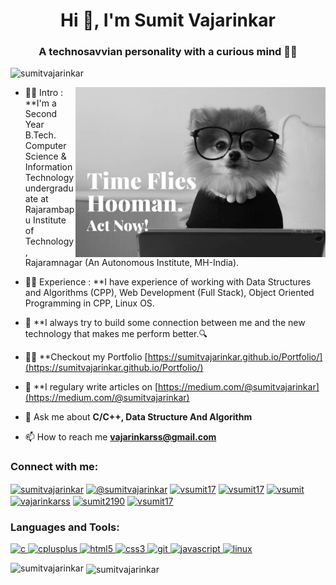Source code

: <h1 align="center">Hi 👋, I'm Sumit Vajarinkar</h1>
<h3 align="center">A technosavvian personality with a curious mind 👨‍💻</h3>

<p align="left"> <img src="https://komarev.com/ghpvc/?username=sumitvajarinkar&label=Profile%20views&color=0e75b6&style=flat" alt="sumitvajarinkar" /> </p>
<img align="right" alt="Coding" width="400" src="dog_coder.jpg" data-canonical-src="https://cdn.dribbble.com/users/2646423/screenshots/5507196/computer.gif" style="max-width:100%;">

- 👨‍🎓 Intro : **I'm a Second Year B.Tech. Computer Science & Information Technology undergraduate at Rajarambapu Institute of Technology, Rajaramnagar (An Autonomous Institute, MH-India).

- 👨‍💻 Experience : **I have experience of working with Data Structures and Algorithms (CPP), Web Development (Full Stack), Object Oriented Programming in CPP, Linux OS.

- 🎯 **I always try to build some connection between me and the new technology that makes me perform better.🔍

- 👨‍💻 **Checkout my Portfolio [https://sumitvajarinkar.github.io/Portfolio/](https://sumitvajarinkar.github.io/Portfolio/)

- 📝 **I regulary write articles on [https://medium.com/@sumitvajarinkar](https://medium.com/@sumitvajarinkar)

- 💬 Ask me about **C/C++, Data Structure And Algorithm**

- 📫 How to reach me **vajarinkarss@gmail.com**

<h3 align="left">Connect with me:</h3>
<p align="left">
<a href="https://linkedin.com/in/sumitvajarinkar" target="_blank"><img align="center" src="https://cdn.jsdelivr.net/npm/simple-icons@3.0.1/icons/linkedin.svg" alt="sumitvajarinkar" height="30" width="40" /></a>
<a href="https://medium.com/@sumitvajarinkar" target="_blank"><img align="center" src="https://cdn.jsdelivr.net/npm/simple-icons@3.0.1/icons/medium.svg" alt="@sumitvajarinkar" height="30" width="40" /></a>
<a href="https://www.codechef.com/users/vsumit17" target="_blank"><img align="center" src="https://cdn.jsdelivr.net/npm/simple-icons@3.1.0/icons/codechef.svg" alt="vsumit17" height="30" width="40" /></a>
<a href="https://www.hackerrank.com/vsumit17" target="_blank"><img align="center" src="https://cdn.jsdelivr.net/npm/simple-icons@3.0.1/icons/hackerrank.svg" alt="vsumit17" height="30" width="40" /></a>
<a href="https://codeforces.com/profile/vsumit" target="_blank"><img align="center" src="https://cdn.jsdelivr.net/npm/simple-icons@3.0.1/icons/codeforces.svg" alt="vsumit" height="30" width="40" /></a>
<a href="https://www.leetcode.com/vajarinkarss" target="_blank"><img align="center" src="https://cdn.jsdelivr.net/npm/simple-icons@3.0.1/icons/leetcode.svg" alt="vajarinkarss" height="30" width="40" /></a>
<a href="https://www.hackerearth.com/sumit2190" target="_blank"><img align="center" src="https://cdn.jsdelivr.net/npm/simple-icons@3.0.1/icons/hackerearth.svg" alt="sumit2190" height="30" width="40" /></a>
<a href="https://auth.geeksforgeeks.org/user/vsumit17" target="_blank"><img align="center" src="https://cdn.jsdelivr.net/npm/simple-icons@3.0.1/icons/geeksforgeeks.svg" alt="vsumit17" height="30" width="40" /></a>
</p>

<h3 align="left">Languages and Tools:</h3>
<p align="left"> <a href="https://www.cprogramming.com/" target="_blank"> <img src="https://devicons.github.io/devicon/devicon.git/icons/c/c-original.svg" alt="c" width="40" height="40"/> </a> <a href="https://www.w3schools.com/cpp/" target="_blank"> <img src="https://devicons.github.io/devicon/devicon.git/icons/cplusplus/cplusplus-original.svg" alt="cplusplus" width="40" height="40"/> <a href="https://www.w3.org/html/" target="_blank"> <img src="https://devicons.github.io/devicon/devicon.git/icons/html5/html5-original-wordmark.svg" alt="html5" width="40" height="40"/> </a> <a href="https://www.w3schools.com/css/" target="_blank"> <img src="https://devicons.github.io/devicon/devicon.git/icons/css3/css3-original-wordmark.svg" alt="css3" width="40" height="40"/> </a> <a href="https://git-scm.com/" target="_blank"> <img src="https://www.vectorlogo.zone/logos/git-scm/git-scm-icon.svg" alt="git" width="40" height="40"/> </a>  </a> <a href="https://developer.mozilla.org/en-US/docs/Web/JavaScript" target="_blank"> <img src="https://devicons.github.io/devicon/devicon.git/icons/javascript/javascript-original.svg" alt="javascript" width="40" height="40"/> </a> <a href="https://www.linux.org/" target="_blank"> <img src="https://devicons.github.io/devicon/devicon.git/icons/linux/linux-original.svg" alt="linux" width="40" height="40"/> </a> </p>

<p><img align="left" src="https://github-readme-stats.vercel.app/api/top-langs?username=sumitvajarinkar&show_icons=true&locale=en&layout=compact" alt="sumitvajarinkar" /></p>

<p>&nbsp;<img align="center" src="https://github-readme-stats.vercel.app/api?username=sumitvajarinkar&show_icons=true&locale=en" alt="sumitvajarinkar" /></p>

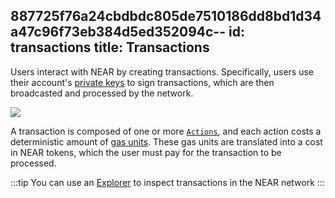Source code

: 887725f76a24cbdbdc805de7510186dd8bd1d34a47c96f73eb384d5ed352094c--
id: transactions
title: Transactions
---

Users interact with NEAR by creating transactions. Specifically, users use their account's [private keys](./access-keys.md) to sign transactions, which are then broadcasted and processed by the network.

![](@site/static/docs/assets/welcome-pages/data-lake.png)

A transaction is composed of one or more [`Actions`](./transaction-anatomy.md), and each action costs a deterministic amount of [gas units](./gas.md). These gas units are translated into a cost in NEAR tokens, which the user must pay for the transaction to be processed.

:::tip
You can use an <a href="https://nearblocks.io/" target="_blank" rel="noopener noreferrer">Explorer</a> to inspect transactions in the NEAR network
:::
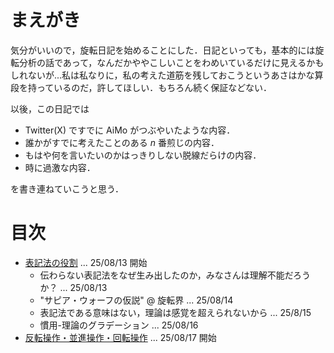 # まえがき
気分がいいので，旋転日記を始めることにした．日記といっても，基本的には旋転分析の話であって，なんだかややこしいことをわめいているだけに見えるかもしれないが...私は私なりに，私の考えた道筋を残しておこうというあさはかな算段を持っているのだ，許してほしい．もちろん続く保証などない．

以後，この日記では
- Twitter(X) ですでに AiMo がつぶやいたような内容．
- 誰かがすでに考えたことのある $n$ 番煎じの内容．
- もはや何を言いたいのかはっきりしない脱線だらけの内容．
- 時に過激な内容．

を書き連ねていこうと思う．

# 目次
- [表記法の役割](./250813_role_of_notations.md) ... 25/08/13 開始
    - 伝わらない表記法をなぜ生み出したのか，みなさんは理解不能だろうか？ ... 25/08/13
    - "サピア・ウォーフの仮説" @ 旋転界 ... 25/08/14
    - 表記法である意味はない，理論は感覚を超えられないから ... 25/8/15
    - 慣用-理論のグラデーション ... 25/08/16
- [反転操作・並進操作・回転操作](penspinning/diary/250817_expansion_of_operations.md) ... 25/08/17 開始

++++++++++++++++++++

**EXERCISE:**
Leaving out the pictures, output each line above exactly as it is.

**YOUR SOLUTION:**
Source code

: <h1 align="center">Hi 👋, I'm Sumit Vajarinkar</h1>
<h3 align="center">A technosavvian personality with a curious mind 👨‍💻</h3>

<p align="left"> <img src="https://komarev.com/ghpvc/?username=sumitvajarinkar&label=Profile%20views&color=0e75b6&style=flat" alt="sumitvajarinkar" /> </p>
<img align="right" alt="Coding" width="400" src="dog_coder.jpg" data-canonical-src="https://cdn.dribbble.com/users/2646423/screenshots/5507196/computer.gif" style="max-width:100%;">

- 👨‍🎓 Intro : **I'm a Second Year B.Tech. Computer Science & Information Technology undergraduate at Rajarambapu Institute of Technology, Rajaramnagar (An Autonomous Institute, MH-India).

- 👨‍💻 Experience : **I have experience of working with Data Structures and Algorithms (CPP), Web Development (Full Stack), Object Oriented Programming in CPP, Linux OS.

- 🎯 **I always try to build some connection between me and the new technology that makes me perform better.🔍

- 👨‍💻 **Checkout my Portfolio [https://sumitvajarinkar.github.io/Portfolio/](https://sumitvajarinkar.github.io/Portfolio/)

- 📝 **I regulary write articles on [https://medium.com/@sumitvajarinkar](https://medium.com/@sumitvajarinkar)

- 💬 Ask me about **C/C++, Data Structure And Algorithm**

- 📫 How to reach me **vajarinkarss@gmail.com**

<h3 align="left">Connect with me:</h3>
<p align="left">
<a href="https://linkedin.com/in/sumitvajarinkar" target="_blank"><img align="center" src="https://cdn.jsdelivr.net/npm/simple-icons@3.0.1/icons/linkedin.svg" alt="sumitvajarinkar" height="30" width="40" /></a>
<a href="https://medium.com/@sumitvajarinkar" target="_blank"><img align="center" src="https://cdn.jsdelivr.net/npm/simple-icons@3.0.1/icons/medium.svg" alt="@sumitvajarinkar" height="30" width="40" /></a>
<a href="https://www.codechef.com/users/vsumit17" target="_blank"><img align="center" src="https://cdn.jsdelivr.net/npm/simple-icons@3.1.0/icons/codechef.svg" alt="vsumit17" height="30" width="40" /></a>
<a href="https://www.hackerrank.com/vsumit17" target="_blank"><img align="center" src="https://cdn.jsdelivr.net/npm/simple-icons@3.0.1/icons/hackerrank.svg" alt="vsumit17" height="30" width="40" /></a>
<a href="https://codeforces.com/profile/vsumit" target="_blank"><img align="center" src="https://cdn.jsdelivr.net/npm/simple-icons@3.0.1/icons/codeforces.svg" alt="vsumit" height="30" width="40" /></a>
<a href="https://www.leetcode.com/vajarinkarss" target="_blank"><img align="center" src="https://cdn.jsdelivr.net/npm/simple-icons@3.0.1/icons/leetcode.svg" alt="vajarinkarss" height="30" width="40" /></a>
<a href="https://www.hackerearth.com/sumit2190" target="_blank"><img align="center" src="https://cdn.jsdelivr.net/npm/simple-icons@3.0.1/icons/hackerearth.svg" alt="sumit2190" height="30" width="40" /></a>
<a href="https://auth.geeksforgeeks.org/user/vsumit17" target="_blank"><img align="center" src="https://cdn.jsdelivr.net/npm/simple-icons@3.0.1/icons/geeksforgeeks.svg" alt="vsumit17" height="30" width="40" /></a>
</p>

<h3 align="left">Languages and Tools:</h3>
<p align="left"> <a href="https://www.cprogramming.com/" target="_blank"> <img src="https://devicons.github.io/devicon/devicon.git/icons/c/c-original.svg" alt="c" width="40" height="40"/> </a> <a href="https://www.w3schools.com/cpp/" target="_blank"> <img src="https://devicons.github.io/devicon/devicon.git/icons/cplusplus/cplusplus-original.svg" alt="cplusplus" width="40" height="40"/> <a href="https://www.w3.org/html/" target="_blank"> <img src="https://devicons.github.io/devicon/devicon.git/icons/html5/html5-original-wordmark.svg" alt="html5" width="40" height="40"/> </a> <a href="https://www.w3schools.com/css/" target="_blank"> <img src="https://devicons.github.io/devicon/devicon.git/icons/css3/css3-original-wordmark.svg" alt="css3" width="40" height="40"/> </a> <a href="https://git-scm.com/" target="_blank"> <img src="https://www.vectorlogo.zone/logos/git-scm/git-scm-icon.svg" alt="git" width="40" height="40"/> </a>  </a> <a href="https://developer.mozilla.org/en-US/docs/Web/JavaScript" target="_blank"> <img src="https://devicons.github.io/devicon/devicon.git/icons/javascript/javascript-original.svg" alt="javascript" width="40" height="40"/> </a> <a href="https://www.linux.org/" target="_blank"> <img src="https://devicons.github.io/devicon/devicon.git/icons/linux/linux-original.svg" alt="linux" width="40" height="40"/> </a> </p>

<p><img align="left" src="https://github-readme-stats.vercel.app/api/top-langs?username=sumitvajarinkar&show_icons=true&locale=en&layout=compact" alt="sumitvajarinkar" /></p>

<p>&nbsp;<img align="center" src="https://github-readme-stats.vercel.app/api?username=sumitvajarinkar&show_icons=true&locale=en" alt="sumitvajarinkar" /></p>

Source code

: 887725f76a24cbdbdc805de7510186dd8bd1d34a47c96f73eb384d5ed352094c--
id: transactions
title: Transactions
---

Users interact with NEAR by creating transactions. Specifically, users use their account's [private keys](./access-keys.md) to sign transactions, which are then broadcasted and processed by the network.

![](@site/static/docs/assets/welcome-pages/data-lake.png)

A transaction is composed of one or more [`Actions`](./transaction-anatomy.md), and each action costs a deterministic amount of [gas units](./gas.md). These gas units are translated into a cost in NEAR tokens, which the user must pay for the transaction to be processed.

:::tip
You can use an <a href="https://nearblocks.io/" target="_blank" rel="noopener noreferrer">Explorer</a> to inspect transactions in the NEAR network
:::
 # まえがき
気分がいいので，旋転日記を始めることにした．日記といっても，基本的には旋転分析の話であって，なんだかややこしいことをわめいているだけに見えるかもしれないが...私は私なりに，私の考えた道筋を残しておこうというあさはかな算段を持っているのだ，許してほしい．もちろん続く保証などない．

以後，この日記では
- Twitter(X) ですでに AiMo がつぶやいたような内容．
- 誰かがすでに考えたことのある $n$ 番煎じの内容．
- もはや何を言いたいのかはっきりしない脱線だらけの内容．
- 時に過激な内容．

を書き連ねていこうと思う．

# 目次
- [表記法の役割](./250813_role_of_notations.md) ... 25/08/13 開始
    - 伝わらない表記法をなぜ生み出したのか，みなさんは理解不能だろうか？ ... 25/08/13
    - "サピア・ウォーフの仮説" @ 旋転界 ... 25/08/14
    - 表記法である意味はない，理論は感覚を超えられないから ... 25/8/15
    - 慣用-理論のグラデーション ... 25/08/16
- [反転操作・並進操作・回転操作](penspinning/diary/250817_expansion_of_operations.md) ... 25/08/17 開始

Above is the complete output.